Extract all lines that hold "nonempty" from the records below.

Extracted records
BEGIN
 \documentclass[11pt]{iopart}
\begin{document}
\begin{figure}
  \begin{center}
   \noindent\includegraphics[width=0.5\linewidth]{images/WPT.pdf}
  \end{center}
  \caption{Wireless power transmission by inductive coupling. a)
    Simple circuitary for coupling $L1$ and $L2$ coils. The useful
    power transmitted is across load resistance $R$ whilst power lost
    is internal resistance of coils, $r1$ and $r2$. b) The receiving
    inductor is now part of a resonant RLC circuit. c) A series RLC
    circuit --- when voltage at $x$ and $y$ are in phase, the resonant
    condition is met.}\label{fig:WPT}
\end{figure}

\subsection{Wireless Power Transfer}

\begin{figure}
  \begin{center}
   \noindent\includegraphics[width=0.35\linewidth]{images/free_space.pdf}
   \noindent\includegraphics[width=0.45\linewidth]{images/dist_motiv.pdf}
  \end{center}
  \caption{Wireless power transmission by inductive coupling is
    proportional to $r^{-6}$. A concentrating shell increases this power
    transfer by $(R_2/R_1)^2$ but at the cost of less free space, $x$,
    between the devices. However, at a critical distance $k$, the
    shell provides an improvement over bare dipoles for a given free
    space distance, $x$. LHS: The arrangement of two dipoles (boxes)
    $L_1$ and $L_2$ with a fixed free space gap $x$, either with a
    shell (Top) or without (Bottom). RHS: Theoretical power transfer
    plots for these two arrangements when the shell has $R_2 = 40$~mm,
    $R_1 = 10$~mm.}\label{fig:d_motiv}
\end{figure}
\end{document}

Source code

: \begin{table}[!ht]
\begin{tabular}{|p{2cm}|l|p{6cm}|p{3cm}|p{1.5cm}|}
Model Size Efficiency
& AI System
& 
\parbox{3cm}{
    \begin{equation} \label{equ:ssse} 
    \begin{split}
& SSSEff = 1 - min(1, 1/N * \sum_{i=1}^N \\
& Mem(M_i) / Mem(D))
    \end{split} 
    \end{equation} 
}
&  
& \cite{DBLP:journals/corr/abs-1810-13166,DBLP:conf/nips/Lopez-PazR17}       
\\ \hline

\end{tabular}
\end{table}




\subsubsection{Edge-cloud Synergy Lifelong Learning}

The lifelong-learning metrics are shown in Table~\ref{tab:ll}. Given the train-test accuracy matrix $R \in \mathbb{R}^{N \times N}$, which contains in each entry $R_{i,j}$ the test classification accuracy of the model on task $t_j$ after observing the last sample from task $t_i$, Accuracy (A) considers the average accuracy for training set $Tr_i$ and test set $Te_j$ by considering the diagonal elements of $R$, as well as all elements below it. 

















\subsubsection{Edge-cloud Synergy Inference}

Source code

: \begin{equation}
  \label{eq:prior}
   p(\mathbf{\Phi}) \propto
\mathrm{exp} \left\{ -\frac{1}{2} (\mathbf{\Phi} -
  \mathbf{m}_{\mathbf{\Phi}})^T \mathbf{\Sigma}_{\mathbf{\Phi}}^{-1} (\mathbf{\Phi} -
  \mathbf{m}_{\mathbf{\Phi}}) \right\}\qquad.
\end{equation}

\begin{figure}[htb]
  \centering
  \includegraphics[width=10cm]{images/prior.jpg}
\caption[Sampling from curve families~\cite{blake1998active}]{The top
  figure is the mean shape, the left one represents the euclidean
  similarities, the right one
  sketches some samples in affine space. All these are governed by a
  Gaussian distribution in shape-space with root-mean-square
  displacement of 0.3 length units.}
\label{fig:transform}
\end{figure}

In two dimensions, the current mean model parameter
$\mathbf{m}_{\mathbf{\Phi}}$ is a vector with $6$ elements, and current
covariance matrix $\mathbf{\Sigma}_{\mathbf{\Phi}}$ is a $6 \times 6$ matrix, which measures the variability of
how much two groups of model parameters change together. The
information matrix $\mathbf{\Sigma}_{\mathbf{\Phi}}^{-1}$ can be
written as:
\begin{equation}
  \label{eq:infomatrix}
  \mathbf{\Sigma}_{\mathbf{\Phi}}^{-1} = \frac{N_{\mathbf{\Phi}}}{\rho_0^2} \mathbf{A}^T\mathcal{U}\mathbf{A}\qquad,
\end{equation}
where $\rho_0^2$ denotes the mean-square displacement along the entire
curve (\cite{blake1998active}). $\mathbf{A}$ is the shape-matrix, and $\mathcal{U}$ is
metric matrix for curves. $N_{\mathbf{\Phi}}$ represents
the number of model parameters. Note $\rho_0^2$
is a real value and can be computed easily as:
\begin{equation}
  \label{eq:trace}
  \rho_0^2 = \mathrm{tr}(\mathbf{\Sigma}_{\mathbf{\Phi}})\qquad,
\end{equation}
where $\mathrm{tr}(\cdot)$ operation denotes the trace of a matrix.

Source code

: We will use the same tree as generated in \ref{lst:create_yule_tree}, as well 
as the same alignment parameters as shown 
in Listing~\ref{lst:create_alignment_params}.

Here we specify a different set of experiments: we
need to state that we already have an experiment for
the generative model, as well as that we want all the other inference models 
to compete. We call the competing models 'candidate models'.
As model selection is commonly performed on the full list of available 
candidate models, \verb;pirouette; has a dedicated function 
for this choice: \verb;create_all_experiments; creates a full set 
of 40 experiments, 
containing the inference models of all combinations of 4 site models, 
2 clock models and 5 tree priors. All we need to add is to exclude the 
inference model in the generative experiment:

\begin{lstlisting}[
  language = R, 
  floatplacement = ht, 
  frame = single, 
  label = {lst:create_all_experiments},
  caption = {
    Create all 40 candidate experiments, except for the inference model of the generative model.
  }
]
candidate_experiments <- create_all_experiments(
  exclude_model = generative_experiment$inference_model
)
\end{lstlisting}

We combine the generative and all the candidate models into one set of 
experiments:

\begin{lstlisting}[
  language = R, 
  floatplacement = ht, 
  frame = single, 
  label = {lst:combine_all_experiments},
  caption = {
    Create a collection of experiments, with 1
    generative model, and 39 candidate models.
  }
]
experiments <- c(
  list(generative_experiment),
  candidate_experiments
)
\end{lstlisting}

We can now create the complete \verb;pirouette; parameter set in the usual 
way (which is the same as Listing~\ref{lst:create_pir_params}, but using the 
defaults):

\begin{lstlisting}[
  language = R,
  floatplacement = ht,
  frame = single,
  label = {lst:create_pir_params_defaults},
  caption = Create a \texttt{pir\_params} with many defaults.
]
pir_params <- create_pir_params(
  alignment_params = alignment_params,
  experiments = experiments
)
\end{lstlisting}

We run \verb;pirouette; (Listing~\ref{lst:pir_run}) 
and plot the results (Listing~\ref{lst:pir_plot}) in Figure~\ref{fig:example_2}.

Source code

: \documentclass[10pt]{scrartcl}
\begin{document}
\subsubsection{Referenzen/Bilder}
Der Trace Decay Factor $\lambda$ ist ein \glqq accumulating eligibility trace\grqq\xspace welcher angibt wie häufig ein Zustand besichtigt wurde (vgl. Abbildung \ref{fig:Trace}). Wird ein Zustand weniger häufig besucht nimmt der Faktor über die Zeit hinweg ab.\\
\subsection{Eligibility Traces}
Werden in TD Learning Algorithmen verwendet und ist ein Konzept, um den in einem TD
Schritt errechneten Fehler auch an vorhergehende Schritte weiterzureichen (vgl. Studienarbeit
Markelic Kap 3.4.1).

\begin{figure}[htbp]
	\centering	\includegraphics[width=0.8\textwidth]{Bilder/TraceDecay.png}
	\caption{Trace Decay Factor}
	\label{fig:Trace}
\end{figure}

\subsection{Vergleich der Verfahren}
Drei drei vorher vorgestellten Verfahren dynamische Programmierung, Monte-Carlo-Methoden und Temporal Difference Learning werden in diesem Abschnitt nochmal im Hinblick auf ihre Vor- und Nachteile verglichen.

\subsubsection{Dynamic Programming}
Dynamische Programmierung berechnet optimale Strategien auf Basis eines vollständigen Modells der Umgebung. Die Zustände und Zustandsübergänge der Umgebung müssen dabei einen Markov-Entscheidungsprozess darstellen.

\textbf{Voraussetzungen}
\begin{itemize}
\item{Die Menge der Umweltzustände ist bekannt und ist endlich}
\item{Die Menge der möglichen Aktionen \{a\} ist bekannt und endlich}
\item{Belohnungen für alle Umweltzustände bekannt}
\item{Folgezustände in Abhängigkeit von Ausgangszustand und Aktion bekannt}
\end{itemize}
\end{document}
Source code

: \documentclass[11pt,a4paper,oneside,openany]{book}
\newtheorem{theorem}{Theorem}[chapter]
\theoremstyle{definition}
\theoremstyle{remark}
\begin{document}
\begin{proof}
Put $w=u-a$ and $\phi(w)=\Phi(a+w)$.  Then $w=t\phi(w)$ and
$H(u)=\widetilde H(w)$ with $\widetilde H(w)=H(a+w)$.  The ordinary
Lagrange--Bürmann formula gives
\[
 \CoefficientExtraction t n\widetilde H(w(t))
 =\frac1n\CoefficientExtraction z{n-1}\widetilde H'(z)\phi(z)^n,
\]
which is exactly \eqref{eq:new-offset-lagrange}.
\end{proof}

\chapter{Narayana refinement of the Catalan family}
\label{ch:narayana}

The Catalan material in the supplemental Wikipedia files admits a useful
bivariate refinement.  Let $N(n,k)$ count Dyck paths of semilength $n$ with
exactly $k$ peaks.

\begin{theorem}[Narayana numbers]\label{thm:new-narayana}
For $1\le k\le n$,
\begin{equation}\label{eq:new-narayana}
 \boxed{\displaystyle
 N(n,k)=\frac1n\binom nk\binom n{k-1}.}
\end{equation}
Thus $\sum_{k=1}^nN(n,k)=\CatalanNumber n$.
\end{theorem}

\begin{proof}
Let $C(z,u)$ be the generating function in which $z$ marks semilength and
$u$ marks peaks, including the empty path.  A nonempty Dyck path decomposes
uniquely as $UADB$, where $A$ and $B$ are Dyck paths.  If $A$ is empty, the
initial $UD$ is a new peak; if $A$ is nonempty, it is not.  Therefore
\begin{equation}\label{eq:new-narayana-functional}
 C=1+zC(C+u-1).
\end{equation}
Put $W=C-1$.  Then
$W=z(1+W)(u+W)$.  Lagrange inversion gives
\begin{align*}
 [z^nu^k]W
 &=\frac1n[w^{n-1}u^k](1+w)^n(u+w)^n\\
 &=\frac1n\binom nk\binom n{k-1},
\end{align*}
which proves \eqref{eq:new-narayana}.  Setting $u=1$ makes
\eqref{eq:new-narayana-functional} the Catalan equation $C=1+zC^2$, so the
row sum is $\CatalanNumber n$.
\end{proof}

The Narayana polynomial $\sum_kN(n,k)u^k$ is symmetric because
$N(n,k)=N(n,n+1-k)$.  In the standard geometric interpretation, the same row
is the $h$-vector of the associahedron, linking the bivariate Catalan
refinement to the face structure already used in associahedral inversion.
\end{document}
END
» **ANSWER TO THIS EXERCISE**
$u$ marks peaks, including the empty path.  A nonempty Dyck path decomposes
initial $UD$ is a new peak; if $A$ is nonempty, it is not.  Therefore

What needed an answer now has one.